[Extracted data entries]
┄┄┄┄┄┄┄┄┄┄

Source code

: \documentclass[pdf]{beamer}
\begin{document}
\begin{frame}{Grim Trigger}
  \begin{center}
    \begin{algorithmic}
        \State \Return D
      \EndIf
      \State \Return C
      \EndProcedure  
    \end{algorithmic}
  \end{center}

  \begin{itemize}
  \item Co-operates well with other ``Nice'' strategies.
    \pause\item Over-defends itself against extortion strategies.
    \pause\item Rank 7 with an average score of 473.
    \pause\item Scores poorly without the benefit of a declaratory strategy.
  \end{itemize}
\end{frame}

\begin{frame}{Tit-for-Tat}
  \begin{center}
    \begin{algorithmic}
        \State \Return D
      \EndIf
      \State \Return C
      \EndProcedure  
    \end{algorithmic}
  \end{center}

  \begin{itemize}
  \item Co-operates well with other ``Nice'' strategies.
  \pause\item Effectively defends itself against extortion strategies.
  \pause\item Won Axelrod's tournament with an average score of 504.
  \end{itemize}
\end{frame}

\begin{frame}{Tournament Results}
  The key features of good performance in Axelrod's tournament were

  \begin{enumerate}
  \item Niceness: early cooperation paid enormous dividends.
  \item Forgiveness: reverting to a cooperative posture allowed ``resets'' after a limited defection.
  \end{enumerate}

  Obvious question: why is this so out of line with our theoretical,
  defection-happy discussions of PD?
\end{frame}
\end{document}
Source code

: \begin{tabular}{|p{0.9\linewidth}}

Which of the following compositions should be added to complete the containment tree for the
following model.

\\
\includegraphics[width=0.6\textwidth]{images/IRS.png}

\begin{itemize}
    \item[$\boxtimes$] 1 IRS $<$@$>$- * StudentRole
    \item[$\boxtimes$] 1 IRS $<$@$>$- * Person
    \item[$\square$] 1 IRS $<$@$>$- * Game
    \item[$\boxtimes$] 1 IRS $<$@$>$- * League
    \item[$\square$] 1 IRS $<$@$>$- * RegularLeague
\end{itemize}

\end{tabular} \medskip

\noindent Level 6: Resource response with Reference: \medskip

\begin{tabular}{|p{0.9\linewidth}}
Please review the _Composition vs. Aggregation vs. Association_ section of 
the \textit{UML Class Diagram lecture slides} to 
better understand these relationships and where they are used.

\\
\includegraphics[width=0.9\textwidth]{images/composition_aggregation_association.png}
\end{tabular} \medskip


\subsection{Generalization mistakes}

┄┄┄┄┄┄┄┄┄┄

Problem requirements -
An answer is complete only when it holds every line above containing the string "defends".

Task output -
    \pause\item Over-defends itself against extortion strategies.
  \pause\item Effectively defends itself against extortion strategies.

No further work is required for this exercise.